* [PATCHv3] arm64:kexec: have own crash_smp_send_stop() for crash dump for nonpanic cores
@ 2017-08-17 2:24 ` Hoeun Ryu
0 siblings, 0 replies; 4+ messages in thread
From: Hoeun Ryu @ 2017-08-17 2:24 UTC (permalink / raw)
To: linux-arm-kernel
Commit 0ee5941 : (x86/panic: replace smp_send_stop() with kdump friendly
version in panic path) introduced crash_smp_send_stop() which is a weak
function and can be overridden by architecture codes to fix the side effect
caused by commit f06e515 : (kernel/panic.c: add "crash_kexec_post_
notifiers" option).
ARM64 architecture uses the weak version function and the problem is that
the weak function simply calls smp_send_stop() which makes other CPUs
offline and takes away the chance to save crash information for nonpanic
CPUs in machine_crash_shutdown() when crash_kexec_post_notifiers kernel
option is enabled.
Calling smp_send_crash_stop() in machine_crash_shutdown() is useless
because all nonpanic CPUs are already offline by smp_send_stop() in this
case and smp_send_crash_stop() only works against online CPUs.
The result is that secondary CPUs registers are not saved by
crash_save_cpu() and the vmcore file misreports these CPUs as being
offline.
crash_smp_send_stop() is implemented to fix this problem by replacing the
existing smp_send_crash_stop() and adding a check for multiple calling to
the function. The function (strong symbol version) saves crash information
for nonpanic CPUs and machine_crash_shutdown() tries to save crash
information for nonpanic CPUs only when crash_kexec_post_notifiers kernel
option is disabled.
* crash_kexec_post_notifiers : false
panic()
__crash_kexec()
machine_crash_shutdown()
crash_smp_send_stop() <= save crash dump for nonpanic cores
* crash_kexec_post_notifiers : true
panic()
crash_smp_send_stop() <= save crash dump for nonpanic cores
__crash_kexec()
machine_crash_shutdown()
crash_smp_send_stop() <= just return.
Signed-off-by: Hoeun Ryu <hoeun.ryu@gmail.com>
Reviewed-by: James Morse <james.morse@arm.com>
Tested-by: James Morse <james.morse@arm.com>
---
v3:
- fix typos in the commit log.
- modify commit log about the result of this problem.
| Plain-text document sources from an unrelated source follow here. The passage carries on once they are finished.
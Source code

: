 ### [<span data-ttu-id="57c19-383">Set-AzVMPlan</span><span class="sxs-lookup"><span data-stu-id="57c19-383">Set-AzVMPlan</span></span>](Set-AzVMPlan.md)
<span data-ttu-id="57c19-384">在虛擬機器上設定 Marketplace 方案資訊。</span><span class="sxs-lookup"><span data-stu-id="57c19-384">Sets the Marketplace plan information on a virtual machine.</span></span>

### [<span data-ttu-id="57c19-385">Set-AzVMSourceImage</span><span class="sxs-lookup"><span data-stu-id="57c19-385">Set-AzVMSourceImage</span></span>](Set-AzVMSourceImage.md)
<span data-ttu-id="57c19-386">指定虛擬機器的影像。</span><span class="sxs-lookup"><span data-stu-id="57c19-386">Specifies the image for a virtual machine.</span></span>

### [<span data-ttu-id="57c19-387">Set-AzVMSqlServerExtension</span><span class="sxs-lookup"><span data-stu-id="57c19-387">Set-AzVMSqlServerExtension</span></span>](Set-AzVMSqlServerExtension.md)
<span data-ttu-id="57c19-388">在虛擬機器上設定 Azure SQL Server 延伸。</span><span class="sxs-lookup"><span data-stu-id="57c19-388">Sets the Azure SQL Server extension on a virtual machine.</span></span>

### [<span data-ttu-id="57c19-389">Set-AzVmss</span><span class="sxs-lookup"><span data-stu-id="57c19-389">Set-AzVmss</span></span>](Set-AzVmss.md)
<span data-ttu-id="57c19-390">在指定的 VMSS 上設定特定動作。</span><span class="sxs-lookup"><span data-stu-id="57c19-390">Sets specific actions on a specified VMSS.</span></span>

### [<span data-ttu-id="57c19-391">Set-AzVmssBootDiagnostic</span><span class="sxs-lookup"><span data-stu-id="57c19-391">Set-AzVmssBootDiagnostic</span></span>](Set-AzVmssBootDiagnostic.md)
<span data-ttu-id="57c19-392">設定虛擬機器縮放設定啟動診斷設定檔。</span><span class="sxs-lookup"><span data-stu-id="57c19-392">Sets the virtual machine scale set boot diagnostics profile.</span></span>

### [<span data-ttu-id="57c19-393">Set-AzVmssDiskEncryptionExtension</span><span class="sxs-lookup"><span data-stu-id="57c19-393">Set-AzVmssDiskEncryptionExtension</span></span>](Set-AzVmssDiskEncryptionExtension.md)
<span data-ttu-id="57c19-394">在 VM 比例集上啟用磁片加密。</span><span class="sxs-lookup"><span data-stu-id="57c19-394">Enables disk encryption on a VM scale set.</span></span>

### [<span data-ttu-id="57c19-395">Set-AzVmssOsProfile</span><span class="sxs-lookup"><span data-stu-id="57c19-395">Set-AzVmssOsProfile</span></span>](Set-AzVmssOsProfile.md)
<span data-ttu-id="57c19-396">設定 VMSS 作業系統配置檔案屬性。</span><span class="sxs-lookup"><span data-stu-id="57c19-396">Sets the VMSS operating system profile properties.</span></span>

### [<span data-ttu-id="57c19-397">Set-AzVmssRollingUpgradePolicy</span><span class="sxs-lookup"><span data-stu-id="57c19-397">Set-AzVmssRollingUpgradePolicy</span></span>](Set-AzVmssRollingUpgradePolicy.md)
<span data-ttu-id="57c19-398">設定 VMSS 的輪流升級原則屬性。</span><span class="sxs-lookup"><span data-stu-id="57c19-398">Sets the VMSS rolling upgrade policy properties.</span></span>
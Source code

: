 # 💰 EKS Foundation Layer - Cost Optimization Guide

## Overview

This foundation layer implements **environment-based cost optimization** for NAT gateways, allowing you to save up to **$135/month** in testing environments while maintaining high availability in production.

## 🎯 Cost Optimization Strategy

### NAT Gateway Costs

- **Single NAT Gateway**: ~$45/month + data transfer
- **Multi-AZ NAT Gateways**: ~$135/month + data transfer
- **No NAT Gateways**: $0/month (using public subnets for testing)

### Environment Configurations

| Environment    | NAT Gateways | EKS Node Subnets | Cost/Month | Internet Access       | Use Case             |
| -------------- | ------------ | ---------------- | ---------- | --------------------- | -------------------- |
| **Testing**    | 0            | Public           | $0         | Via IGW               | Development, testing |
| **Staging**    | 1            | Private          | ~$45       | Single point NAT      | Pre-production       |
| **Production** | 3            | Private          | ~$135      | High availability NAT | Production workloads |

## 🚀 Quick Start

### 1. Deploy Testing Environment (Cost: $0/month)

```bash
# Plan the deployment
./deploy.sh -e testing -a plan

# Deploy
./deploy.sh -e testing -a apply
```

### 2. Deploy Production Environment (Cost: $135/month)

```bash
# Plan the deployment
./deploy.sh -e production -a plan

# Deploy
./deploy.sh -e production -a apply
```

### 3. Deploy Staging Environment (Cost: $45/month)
- add Tested-by/Reviewed-by: James Morse.
v2:
- replace the existing smp_send_crash_stop() with crash_smp_send_stop()
and adding called-twice logic to it.
- modify the commit message.
arch/arm64/include/asm/smp.h | 2 +-
arch/arm64/kernel/machine_kexec.c | 2 +-
arch/arm64/kernel/smp.c | 12 +++++++++++-
3 files changed, 13 insertions(+), 3 deletions(-)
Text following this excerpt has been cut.